The sector, which makes up about half of Swiss exports, sent 12.8 billion Francs worth of products outside its borders in June, up from 11.15 billion Francs in May, an increase of 14.8 percent. It's possible that businesses increased orders in June before US tariffs were scheduled to take effect in July. They've now been pushed to an August 1 deadline.

Exports to the United States rose in June to 4.02 billion Francs from 3.17 billion in May, an increase of 26.9 percent, following a 43.8 percent decline in May. Imports were relatively stable from the US, up 0.2 percent to 1.15 billion Francs.

The European Union received 12.80 billion Francs worth of Swiss goods in June, up 8.6 percent from 11.79 billion in May. Switzerland imported 13.57 billion Francs from the bloc, a decline of 2.4 percent, leaving a deficit of 774 million.
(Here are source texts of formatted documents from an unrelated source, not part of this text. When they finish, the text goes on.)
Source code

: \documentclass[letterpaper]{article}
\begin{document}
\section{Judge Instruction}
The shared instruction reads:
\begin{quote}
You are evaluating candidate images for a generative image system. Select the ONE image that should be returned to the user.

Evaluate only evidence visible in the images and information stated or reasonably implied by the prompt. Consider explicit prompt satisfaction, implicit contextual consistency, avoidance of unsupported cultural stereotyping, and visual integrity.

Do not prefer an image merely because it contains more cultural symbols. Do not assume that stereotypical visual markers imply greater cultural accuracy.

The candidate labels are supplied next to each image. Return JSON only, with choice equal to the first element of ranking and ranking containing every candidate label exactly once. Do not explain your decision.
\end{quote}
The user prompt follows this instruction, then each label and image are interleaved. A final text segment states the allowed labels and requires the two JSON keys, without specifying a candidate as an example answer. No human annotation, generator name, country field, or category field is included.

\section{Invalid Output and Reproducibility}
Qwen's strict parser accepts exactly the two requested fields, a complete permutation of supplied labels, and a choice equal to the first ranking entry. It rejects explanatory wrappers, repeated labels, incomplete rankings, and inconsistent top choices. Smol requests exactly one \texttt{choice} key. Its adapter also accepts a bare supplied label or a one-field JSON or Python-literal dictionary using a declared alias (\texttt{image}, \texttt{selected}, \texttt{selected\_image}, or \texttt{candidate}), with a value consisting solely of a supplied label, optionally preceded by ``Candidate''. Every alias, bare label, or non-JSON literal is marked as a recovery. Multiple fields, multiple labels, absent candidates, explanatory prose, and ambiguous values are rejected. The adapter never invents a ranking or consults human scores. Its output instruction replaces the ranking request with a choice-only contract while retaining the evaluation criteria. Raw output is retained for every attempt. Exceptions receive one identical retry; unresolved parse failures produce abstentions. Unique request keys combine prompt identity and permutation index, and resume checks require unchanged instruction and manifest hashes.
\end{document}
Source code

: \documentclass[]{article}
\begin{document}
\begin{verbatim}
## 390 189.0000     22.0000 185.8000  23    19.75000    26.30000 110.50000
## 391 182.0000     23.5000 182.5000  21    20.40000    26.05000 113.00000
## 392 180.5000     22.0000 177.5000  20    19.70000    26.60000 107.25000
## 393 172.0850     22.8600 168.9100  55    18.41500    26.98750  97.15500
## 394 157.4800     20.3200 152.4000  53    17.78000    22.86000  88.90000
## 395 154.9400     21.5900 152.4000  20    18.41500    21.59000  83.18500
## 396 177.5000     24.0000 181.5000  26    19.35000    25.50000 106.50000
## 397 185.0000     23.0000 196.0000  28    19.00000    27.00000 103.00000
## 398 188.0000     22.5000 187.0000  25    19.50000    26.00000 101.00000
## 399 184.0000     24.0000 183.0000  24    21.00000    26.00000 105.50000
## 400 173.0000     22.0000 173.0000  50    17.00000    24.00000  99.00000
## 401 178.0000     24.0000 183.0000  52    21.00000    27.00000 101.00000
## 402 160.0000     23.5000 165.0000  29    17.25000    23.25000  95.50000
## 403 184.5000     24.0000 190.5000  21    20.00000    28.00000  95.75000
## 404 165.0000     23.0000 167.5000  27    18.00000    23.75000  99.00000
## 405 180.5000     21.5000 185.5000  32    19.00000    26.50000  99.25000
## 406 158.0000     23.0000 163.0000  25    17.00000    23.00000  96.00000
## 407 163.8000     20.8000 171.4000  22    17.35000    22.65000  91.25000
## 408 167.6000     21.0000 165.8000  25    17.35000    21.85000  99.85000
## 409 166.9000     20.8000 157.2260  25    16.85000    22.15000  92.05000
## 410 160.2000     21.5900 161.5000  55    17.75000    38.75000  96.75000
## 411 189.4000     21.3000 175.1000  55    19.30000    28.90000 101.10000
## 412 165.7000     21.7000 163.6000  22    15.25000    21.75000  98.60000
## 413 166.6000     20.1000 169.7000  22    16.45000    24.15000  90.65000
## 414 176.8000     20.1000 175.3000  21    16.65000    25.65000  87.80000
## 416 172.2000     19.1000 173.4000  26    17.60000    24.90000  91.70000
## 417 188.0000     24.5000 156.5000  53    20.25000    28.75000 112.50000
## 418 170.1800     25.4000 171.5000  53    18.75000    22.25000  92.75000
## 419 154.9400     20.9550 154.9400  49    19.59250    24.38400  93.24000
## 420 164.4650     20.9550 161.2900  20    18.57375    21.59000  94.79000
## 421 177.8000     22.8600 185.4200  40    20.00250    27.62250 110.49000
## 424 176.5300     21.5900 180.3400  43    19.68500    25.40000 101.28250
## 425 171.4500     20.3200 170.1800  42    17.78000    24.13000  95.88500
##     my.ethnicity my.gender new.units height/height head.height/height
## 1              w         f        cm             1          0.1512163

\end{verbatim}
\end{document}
With a strong Swiss Franc, foreign goods are comparatively cheap for Switzerland, and it's keeping imported inflation at bay. The uncertain nature of US tariff policy could be prompting businesses to be opportunistic in their procurement.

Definition

The merchandise trade balance measures the difference between the total value of Swiss merchandise exports and imports. The focus is on the balance of trade in goods, excluding precious metals, gemstones, works of art and antiques. This is provided in unadjusted and seasonally adjusted measures for cash and volume.

Description

Changes in the level of imports and exports along with the difference between the two (the trade balance) are a valuable gauge of economic trends here and abroad. While these trade figures can directly impact all financial markets, they primarily affect the value of the Swiss franc in the foreign exchange market. Switzerland's major trading partners include Germany, France, Italy and the United States. While Switzerland still exports large amounts of traditional products such as chocolate and watches, more than half of Swiss exports are in mechanical and electrical engineering and chemicals today. A positive trade balance indicates a trade surplus while a negative balance represents a trade deficit. Trade surpluses indicate that foreigners are buying more Swiss goods, which are typically paid for in Swiss Francs. This translates into greater demand for the currency and upward pressure on the value of the Franc. However, if the balance is a deficit, Swiss consumers are buying goods from trading partners which translates into higher demand for foreign currencies placing downward pressure on the value of the Franc.